__Given data__
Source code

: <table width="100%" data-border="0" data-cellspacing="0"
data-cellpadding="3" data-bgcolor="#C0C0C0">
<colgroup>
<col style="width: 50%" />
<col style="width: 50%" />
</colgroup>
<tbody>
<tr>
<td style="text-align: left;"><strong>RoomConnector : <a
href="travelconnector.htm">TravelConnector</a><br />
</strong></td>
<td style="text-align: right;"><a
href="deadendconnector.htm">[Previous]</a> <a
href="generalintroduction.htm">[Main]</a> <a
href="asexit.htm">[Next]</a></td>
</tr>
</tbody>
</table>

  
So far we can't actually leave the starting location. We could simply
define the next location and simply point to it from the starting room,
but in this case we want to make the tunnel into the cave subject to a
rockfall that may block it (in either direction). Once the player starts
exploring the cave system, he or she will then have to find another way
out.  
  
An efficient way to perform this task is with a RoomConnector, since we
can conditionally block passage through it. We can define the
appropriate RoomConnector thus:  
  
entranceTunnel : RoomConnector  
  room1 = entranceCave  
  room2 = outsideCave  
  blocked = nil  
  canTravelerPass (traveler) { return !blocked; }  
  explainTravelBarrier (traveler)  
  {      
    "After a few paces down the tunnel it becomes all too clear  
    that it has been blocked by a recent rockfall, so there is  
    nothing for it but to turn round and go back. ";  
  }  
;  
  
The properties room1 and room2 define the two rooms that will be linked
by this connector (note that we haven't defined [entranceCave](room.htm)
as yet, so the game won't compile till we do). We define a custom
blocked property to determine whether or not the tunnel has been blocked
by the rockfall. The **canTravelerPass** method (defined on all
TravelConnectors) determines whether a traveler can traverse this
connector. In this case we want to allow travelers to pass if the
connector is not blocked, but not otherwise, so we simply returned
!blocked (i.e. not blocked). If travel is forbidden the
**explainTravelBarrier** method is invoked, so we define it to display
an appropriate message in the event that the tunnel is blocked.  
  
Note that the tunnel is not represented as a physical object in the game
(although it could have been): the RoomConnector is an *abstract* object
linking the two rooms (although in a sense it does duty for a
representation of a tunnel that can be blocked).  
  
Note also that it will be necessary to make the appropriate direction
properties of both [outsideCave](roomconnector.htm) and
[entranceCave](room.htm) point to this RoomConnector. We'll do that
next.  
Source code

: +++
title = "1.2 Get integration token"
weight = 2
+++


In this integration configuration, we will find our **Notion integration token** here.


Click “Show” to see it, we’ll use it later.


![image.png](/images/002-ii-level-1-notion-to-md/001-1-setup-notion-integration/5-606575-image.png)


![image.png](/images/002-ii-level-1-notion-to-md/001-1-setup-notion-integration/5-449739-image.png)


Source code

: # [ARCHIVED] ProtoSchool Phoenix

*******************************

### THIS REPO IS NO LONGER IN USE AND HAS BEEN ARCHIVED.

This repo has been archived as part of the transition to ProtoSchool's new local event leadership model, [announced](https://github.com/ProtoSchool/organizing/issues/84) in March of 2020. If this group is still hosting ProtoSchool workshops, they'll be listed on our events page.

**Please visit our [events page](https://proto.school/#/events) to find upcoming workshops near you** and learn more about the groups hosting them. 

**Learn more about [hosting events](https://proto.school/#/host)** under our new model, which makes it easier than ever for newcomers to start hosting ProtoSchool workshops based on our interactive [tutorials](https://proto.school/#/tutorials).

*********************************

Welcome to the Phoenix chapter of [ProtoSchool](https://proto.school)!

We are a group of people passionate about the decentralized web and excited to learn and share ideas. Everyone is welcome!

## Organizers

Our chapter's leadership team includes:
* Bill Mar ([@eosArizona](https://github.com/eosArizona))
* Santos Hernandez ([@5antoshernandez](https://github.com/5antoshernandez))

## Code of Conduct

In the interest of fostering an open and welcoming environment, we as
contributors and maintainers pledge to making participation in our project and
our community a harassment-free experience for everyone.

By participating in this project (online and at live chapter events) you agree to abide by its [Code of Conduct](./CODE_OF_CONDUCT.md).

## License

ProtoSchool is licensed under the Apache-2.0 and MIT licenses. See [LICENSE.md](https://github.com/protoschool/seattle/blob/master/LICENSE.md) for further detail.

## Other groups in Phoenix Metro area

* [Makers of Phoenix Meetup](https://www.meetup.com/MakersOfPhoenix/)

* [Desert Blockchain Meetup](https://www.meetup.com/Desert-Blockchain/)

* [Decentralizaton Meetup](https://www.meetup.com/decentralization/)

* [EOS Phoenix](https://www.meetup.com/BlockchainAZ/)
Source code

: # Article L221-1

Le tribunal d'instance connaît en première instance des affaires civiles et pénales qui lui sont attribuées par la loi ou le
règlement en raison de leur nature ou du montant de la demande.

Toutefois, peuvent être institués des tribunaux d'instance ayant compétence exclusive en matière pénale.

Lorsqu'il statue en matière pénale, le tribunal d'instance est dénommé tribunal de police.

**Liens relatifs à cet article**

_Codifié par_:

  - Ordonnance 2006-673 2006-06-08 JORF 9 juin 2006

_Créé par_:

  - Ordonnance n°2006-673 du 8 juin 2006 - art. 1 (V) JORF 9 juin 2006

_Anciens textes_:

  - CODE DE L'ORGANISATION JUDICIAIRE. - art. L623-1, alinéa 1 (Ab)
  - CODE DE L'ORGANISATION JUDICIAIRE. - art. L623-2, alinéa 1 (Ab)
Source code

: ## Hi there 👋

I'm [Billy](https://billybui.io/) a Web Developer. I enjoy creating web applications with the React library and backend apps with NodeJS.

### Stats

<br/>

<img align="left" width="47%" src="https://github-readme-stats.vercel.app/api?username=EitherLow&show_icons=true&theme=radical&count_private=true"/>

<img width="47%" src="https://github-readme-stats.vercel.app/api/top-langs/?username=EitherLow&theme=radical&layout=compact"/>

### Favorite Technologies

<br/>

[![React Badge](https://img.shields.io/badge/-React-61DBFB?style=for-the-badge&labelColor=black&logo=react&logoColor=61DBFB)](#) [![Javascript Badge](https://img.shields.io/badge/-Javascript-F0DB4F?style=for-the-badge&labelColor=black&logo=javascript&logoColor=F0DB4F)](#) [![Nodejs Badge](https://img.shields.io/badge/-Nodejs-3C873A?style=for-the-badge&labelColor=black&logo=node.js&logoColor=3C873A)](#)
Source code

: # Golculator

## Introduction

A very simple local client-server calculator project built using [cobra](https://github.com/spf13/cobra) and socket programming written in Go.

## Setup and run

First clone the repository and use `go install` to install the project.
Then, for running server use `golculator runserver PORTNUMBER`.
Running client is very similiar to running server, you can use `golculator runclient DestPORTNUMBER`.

__What is being asked__
A word-for-word copy of the material is required.

__Exercise solution__
Source code

: <table width="100%" data-border="0" data-cellspacing="0"
data-cellpadding="3" data-bgcolor="#C0C0C0">
<colgroup>
<col style="width: 50%" />
<col style="width: 50%" />
</colgroup>
<tbody>
<tr>
<td style="text-align: left;"><strong>RoomConnector : <a
href="travelconnector.htm">TravelConnector</a><br />
</strong></td>
<td style="text-align: right;"><a
href="deadendconnector.htm">[Previous]</a> <a
href="generalintroduction.htm">[Main]</a> <a
href="asexit.htm">[Next]</a></td>
</tr>
</tbody>
</table>

  
So far we can't actually leave the starting location. We could simply
define the next location and simply point to it from the starting room,
but in this case we want to make the tunnel into the cave subject to a
rockfall that may block it (in either direction). Once the player starts
exploring the cave system, he or she will then have to find another way
out.  
  
An efficient way to perform this task is with a RoomConnector, since we
can conditionally block passage through it. We can define the
appropriate RoomConnector thus:  
  
entranceTunnel : RoomConnector  
  room1 = entranceCave  
  room2 = outsideCave  
  blocked = nil  
  canTravelerPass (traveler) { return !blocked; }  
  explainTravelBarrier (traveler)  
  {      
    "After a few paces down the tunnel it becomes all too clear  
    that it has been blocked by a recent rockfall, so there is  
    nothing for it but to turn round and go back. ";  
  }  
;  
  
The properties room1 and room2 define the two rooms that will be linked
by this connector (note that we haven't defined [entranceCave](room.htm)
as yet, so the game won't compile till we do). We define a custom
blocked property to determine whether or not the tunnel has been blocked
by the rockfall. The **canTravelerPass** method (defined on all
TravelConnectors) determines whether a traveler can traverse this
connector. In this case we want to allow travelers to pass if the
connector is not blocked, but not otherwise, so we simply returned
!blocked (i.e. not blocked). If travel is forbidden the
**explainTravelBarrier** method is invoked, so we define it to display
an appropriate message in the event that the tunnel is blocked.  
  
Note that the tunnel is not represented as a physical object in the game
(although it could have been): the RoomConnector is an *abstract* object
linking the two rooms (although in a sense it does duty for a
representation of a tunnel that can be blocked).  
  
Note also that it will be necessary to make the appropriate direction
properties of both [outsideCave](roomconnector.htm) and
[entranceCave](room.htm) point to this RoomConnector. We'll do that
next.  
Source code

: +++
title = "1.2 Get integration token"
weight = 2
+++


In this integration configuration, we will find our **Notion integration token** here.


Click “Show” to see it, we’ll use it later.


![image.png](/images/002-ii-level-1-notion-to-md/001-1-setup-notion-integration/5-606575-image.png)


![image.png](/images/002-ii-level-1-notion-to-md/001-1-setup-notion-integration/5-449739-image.png)


Source code

: # [ARCHIVED] ProtoSchool Phoenix

*******************************

### THIS REPO IS NO LONGER IN USE AND HAS BEEN ARCHIVED.

This repo has been archived as part of the transition to ProtoSchool's new local event leadership model, [announced](https://github.com/ProtoSchool/organizing/issues/84) in March of 2020. If this group is still hosting ProtoSchool workshops, they'll be listed on our events page.

**Please visit our [events page](https://proto.school/#/events) to find upcoming workshops near you** and learn more about the groups hosting them. 

**Learn more about [hosting events](https://proto.school/#/host)** under our new model, which makes it easier than ever for newcomers to start hosting ProtoSchool workshops based on our interactive [tutorials](https://proto.school/#/tutorials).

*********************************

Welcome to the Phoenix chapter of [ProtoSchool](https://proto.school)!

We are a group of people passionate about the decentralized web and excited to learn and share ideas. Everyone is welcome!

## Organizers

Our chapter's leadership team includes:
* Bill Mar ([@eosArizona](https://github.com/eosArizona))
* Santos Hernandez ([@5antoshernandez](https://github.com/5antoshernandez))

## Code of Conduct

In the interest of fostering an open and welcoming environment, we as
contributors and maintainers pledge to making participation in our project and
our community a harassment-free experience for everyone.

By participating in this project (online and at live chapter events) you agree to abide by its [Code of Conduct](./CODE_OF_CONDUCT.md).

## License

ProtoSchool is licensed under the Apache-2.0 and MIT licenses. See [LICENSE.md](https://github.com/protoschool/seattle/blob/master/LICENSE.md) for further detail.

## Other groups in Phoenix Metro area

* [Makers of Phoenix Meetup](https://www.meetup.com/MakersOfPhoenix/)

* [Desert Blockchain Meetup](https://www.meetup.com/Desert-Blockchain/)

* [Decentralizaton Meetup](https://www.meetup.com/decentralization/)

* [EOS Phoenix](https://www.meetup.com/BlockchainAZ/)
Source code

: # Article L221-1

Le tribunal d'instance connaît en première instance des affaires civiles et pénales qui lui sont attribuées par la loi ou le
règlement en raison de leur nature ou du montant de la demande.

Toutefois, peuvent être institués des tribunaux d'instance ayant compétence exclusive en matière pénale.

Lorsqu'il statue en matière pénale, le tribunal d'instance est dénommé tribunal de police.

**Liens relatifs à cet article**

_Codifié par_:

  - Ordonnance 2006-673 2006-06-08 JORF 9 juin 2006

_Créé par_:

  - Ordonnance n°2006-673 du 8 juin 2006 - art. 1 (V) JORF 9 juin 2006

_Anciens textes_:

  - CODE DE L'ORGANISATION JUDICIAIRE. - art. L623-1, alinéa 1 (Ab)
  - CODE DE L'ORGANISATION JUDICIAIRE. - art. L623-2, alinéa 1 (Ab)
Source code

: ## Hi there 👋

I'm [Billy](https://billybui.io/) a Web Developer. I enjoy creating web applications with the React library and backend apps with NodeJS.

### Stats

<br/>

<img align="left" width="47%" src="https://github-readme-stats.vercel.app/api?username=EitherLow&show_icons=true&theme=radical&count_private=true"/>

<img width="47%" src="https://github-readme-stats.vercel.app/api/top-langs/?username=EitherLow&theme=radical&layout=compact"/>

### Favorite Technologies

<br/>

[![React Badge](https://img.shields.io/badge/-React-61DBFB?style=for-the-badge&labelColor=black&logo=react&logoColor=61DBFB)](#) [![Javascript Badge](https://img.shields.io/badge/-Javascript-F0DB4F?style=for-the-badge&labelColor=black&logo=javascript&logoColor=F0DB4F)](#) [![Nodejs Badge](https://img.shields.io/badge/-Nodejs-3C873A?style=for-the-badge&labelColor=black&logo=node.js&logoColor=3C873A)](#)
Source code

: # Golculator

## Introduction

A very simple local client-server calculator project built using [cobra](https://github.com/spf13/cobra) and socket programming written in Go.

## Setup and run

First clone the repository and use `go install` to install the project.
Then, for running server use `golculator runserver PORTNUMBER`.
Running client is very similiar to running server, you can use `golculator runclient DestPORTNUMBER`.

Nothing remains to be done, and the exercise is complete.